**BRIEF**
In the listing below, print exactly the lines between the line holding "Click View Profile" and the line holding "Content: Provide the", inclusive, and no more.

======== SUPPLIED RECORDS

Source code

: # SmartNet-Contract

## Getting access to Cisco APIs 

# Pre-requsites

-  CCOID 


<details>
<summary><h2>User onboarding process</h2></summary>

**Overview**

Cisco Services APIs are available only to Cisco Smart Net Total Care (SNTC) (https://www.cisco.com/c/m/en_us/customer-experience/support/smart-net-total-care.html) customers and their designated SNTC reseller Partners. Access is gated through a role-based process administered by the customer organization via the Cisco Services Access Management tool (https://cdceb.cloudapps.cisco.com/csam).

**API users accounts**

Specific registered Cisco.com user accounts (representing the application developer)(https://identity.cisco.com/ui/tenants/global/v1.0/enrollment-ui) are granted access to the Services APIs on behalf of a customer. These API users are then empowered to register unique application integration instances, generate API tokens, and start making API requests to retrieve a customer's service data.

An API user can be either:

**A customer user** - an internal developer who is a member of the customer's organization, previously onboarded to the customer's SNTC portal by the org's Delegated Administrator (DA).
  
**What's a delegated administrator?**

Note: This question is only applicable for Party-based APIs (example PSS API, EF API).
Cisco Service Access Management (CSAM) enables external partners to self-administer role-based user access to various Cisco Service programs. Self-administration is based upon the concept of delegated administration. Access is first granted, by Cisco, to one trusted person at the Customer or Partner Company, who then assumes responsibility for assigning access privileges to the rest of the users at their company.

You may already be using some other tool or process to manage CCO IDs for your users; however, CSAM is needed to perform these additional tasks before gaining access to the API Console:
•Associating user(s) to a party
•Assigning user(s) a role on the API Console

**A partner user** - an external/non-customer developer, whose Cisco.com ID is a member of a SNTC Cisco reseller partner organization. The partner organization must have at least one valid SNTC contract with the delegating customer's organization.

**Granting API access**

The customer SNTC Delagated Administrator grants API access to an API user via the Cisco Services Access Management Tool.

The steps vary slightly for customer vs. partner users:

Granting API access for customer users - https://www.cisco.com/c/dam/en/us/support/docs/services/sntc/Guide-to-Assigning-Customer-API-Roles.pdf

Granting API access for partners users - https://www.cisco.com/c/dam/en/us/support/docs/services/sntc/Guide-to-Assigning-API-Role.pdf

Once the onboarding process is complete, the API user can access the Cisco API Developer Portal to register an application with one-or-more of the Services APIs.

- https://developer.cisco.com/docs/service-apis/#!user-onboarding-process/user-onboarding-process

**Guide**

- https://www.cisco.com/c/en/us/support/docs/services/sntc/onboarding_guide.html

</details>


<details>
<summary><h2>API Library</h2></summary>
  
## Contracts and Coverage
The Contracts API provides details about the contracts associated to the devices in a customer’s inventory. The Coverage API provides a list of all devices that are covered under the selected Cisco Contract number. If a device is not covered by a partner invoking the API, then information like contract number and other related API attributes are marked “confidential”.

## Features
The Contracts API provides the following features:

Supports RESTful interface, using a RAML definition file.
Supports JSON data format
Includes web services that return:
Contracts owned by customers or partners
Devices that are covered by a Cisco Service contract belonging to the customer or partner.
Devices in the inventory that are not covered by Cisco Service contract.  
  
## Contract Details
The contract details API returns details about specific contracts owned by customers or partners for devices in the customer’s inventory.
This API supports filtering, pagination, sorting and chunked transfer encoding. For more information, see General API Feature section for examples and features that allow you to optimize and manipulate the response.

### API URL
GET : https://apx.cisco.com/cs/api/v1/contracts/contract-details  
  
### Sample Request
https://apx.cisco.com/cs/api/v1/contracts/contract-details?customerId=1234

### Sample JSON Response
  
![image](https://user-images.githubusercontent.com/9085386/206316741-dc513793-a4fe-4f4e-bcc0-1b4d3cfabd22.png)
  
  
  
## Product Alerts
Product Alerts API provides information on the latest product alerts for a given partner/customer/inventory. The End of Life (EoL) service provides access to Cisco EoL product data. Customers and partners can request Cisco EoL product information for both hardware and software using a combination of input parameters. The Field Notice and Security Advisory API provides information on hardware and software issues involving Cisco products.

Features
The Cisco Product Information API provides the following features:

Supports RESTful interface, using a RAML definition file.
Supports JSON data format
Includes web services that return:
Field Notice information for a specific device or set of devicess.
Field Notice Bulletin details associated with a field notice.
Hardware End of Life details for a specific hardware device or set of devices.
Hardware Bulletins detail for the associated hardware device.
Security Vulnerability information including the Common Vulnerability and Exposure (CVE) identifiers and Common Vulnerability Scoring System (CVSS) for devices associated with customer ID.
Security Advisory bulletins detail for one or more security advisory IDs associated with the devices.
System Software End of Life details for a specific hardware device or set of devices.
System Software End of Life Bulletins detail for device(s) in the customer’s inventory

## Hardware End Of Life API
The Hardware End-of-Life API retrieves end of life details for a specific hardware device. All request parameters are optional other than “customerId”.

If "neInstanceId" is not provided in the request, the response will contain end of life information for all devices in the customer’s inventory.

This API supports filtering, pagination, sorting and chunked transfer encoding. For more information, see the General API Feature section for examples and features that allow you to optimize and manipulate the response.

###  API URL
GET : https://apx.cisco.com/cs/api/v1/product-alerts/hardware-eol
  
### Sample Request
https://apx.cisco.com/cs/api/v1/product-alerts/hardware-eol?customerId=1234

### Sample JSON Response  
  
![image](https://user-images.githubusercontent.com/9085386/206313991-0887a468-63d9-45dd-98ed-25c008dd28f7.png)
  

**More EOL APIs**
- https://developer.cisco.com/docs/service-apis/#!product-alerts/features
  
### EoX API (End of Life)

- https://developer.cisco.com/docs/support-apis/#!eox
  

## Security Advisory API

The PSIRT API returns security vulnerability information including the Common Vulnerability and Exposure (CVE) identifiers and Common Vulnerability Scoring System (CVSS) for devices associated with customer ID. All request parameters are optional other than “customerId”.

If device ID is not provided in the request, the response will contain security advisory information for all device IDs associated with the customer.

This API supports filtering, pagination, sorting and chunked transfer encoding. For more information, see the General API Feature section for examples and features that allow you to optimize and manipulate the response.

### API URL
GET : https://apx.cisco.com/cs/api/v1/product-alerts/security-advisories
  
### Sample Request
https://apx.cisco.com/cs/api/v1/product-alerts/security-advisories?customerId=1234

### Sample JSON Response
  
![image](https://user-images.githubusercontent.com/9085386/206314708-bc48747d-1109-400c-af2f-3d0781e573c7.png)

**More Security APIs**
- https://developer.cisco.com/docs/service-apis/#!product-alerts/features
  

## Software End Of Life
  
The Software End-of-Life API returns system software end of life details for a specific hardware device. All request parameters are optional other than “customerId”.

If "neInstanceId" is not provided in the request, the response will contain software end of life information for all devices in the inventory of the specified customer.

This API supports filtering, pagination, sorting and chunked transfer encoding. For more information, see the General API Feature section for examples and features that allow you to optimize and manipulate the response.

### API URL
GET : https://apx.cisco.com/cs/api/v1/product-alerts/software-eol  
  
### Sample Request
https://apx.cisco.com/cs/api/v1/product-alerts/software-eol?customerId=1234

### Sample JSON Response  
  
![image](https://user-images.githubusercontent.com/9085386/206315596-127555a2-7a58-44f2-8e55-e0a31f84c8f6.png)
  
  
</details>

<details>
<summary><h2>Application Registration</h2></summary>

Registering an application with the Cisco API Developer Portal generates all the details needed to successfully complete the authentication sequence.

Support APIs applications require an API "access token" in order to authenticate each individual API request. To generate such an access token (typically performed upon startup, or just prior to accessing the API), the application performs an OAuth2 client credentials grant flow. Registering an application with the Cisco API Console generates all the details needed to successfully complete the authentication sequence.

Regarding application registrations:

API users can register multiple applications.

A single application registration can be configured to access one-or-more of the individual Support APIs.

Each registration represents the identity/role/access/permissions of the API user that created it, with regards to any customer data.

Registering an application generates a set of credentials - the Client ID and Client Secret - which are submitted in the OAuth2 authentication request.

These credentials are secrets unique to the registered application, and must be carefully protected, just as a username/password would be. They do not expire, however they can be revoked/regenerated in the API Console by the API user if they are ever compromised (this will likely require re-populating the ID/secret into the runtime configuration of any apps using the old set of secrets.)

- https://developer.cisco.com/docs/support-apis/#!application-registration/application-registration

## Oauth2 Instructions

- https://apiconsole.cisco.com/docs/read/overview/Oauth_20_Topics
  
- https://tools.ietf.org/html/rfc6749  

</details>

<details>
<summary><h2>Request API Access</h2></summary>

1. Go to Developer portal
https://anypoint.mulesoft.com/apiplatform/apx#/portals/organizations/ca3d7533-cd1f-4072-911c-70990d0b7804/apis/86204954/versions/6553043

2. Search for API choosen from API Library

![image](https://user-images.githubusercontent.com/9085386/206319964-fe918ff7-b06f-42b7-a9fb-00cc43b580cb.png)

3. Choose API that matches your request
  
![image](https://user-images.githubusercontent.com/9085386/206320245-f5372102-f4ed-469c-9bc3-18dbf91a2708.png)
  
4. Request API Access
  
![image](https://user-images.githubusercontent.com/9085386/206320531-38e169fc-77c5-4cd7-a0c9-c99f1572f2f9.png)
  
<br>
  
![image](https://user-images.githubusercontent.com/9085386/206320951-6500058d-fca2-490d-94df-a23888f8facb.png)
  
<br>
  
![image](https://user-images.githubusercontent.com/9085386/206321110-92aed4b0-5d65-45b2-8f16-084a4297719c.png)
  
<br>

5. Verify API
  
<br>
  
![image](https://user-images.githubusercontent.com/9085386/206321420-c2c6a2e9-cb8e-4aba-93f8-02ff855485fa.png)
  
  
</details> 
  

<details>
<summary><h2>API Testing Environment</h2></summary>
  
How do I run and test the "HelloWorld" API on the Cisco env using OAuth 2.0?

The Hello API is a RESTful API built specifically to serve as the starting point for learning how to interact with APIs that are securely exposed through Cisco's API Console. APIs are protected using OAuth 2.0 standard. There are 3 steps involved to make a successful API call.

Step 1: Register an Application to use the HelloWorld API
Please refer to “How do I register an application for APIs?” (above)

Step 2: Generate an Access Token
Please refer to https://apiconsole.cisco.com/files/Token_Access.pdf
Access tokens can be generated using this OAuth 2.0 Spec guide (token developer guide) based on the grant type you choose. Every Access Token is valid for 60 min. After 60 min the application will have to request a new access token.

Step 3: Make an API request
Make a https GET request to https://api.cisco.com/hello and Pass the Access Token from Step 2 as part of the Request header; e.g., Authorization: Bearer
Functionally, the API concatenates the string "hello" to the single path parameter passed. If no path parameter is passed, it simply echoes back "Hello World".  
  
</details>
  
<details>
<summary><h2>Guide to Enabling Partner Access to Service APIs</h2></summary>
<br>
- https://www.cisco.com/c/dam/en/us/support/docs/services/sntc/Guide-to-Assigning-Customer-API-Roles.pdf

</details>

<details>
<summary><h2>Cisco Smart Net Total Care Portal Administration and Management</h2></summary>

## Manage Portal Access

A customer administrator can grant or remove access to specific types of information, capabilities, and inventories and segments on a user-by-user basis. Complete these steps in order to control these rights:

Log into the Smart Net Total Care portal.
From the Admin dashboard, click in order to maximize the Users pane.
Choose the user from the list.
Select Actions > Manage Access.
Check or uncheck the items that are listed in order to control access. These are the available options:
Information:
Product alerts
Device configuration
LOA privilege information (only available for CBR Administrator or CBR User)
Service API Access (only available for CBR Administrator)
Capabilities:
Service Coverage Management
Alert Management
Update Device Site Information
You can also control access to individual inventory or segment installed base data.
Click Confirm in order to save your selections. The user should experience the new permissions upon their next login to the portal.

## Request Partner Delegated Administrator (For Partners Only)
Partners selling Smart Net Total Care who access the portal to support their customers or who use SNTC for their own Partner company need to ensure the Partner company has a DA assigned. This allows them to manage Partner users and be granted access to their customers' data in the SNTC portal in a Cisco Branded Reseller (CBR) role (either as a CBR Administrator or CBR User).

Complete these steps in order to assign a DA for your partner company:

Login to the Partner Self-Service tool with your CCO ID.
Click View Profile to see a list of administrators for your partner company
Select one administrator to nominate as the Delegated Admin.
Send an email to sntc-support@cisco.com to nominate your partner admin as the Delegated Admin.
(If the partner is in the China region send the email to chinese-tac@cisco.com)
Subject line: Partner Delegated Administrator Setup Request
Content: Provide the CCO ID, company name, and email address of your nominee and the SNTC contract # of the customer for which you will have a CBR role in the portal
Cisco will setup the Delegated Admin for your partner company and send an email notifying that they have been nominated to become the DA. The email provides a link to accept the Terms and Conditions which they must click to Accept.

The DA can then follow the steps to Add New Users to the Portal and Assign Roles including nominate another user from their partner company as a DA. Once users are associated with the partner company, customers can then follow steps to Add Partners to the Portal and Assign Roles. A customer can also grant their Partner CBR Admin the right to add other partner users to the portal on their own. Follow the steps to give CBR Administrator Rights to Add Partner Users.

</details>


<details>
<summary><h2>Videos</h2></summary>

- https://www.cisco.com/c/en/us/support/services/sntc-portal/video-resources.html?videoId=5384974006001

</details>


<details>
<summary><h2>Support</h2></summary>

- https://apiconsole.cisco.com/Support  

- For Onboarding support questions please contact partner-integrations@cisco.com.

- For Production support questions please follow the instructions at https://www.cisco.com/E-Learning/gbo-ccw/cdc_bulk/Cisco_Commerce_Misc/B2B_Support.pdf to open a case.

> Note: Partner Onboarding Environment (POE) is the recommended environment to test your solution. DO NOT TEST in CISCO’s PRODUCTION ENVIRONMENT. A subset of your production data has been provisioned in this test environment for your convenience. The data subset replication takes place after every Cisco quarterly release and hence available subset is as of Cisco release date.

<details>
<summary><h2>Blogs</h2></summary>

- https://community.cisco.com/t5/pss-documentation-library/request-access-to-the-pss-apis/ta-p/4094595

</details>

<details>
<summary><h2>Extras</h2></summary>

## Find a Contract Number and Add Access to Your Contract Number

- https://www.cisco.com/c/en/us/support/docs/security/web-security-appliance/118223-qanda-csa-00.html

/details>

================

**YOUR SOLUTION**
Click View Profile to see a list of administrators for your partner company
Select one administrator to nominate as the Delegated Admin.
Send an email to sntc-support@cisco.com to nominate your partner admin as the Delegated Admin.
(If the partner is in the China region send the email to chinese-tac@cisco.com)
Subject line: Partner Delegated Administrator Setup Request
Content: Provide the CCO ID, company name, and email address of your nominee and the SNTC contract # of the customer for which you will have a CBR role in the portal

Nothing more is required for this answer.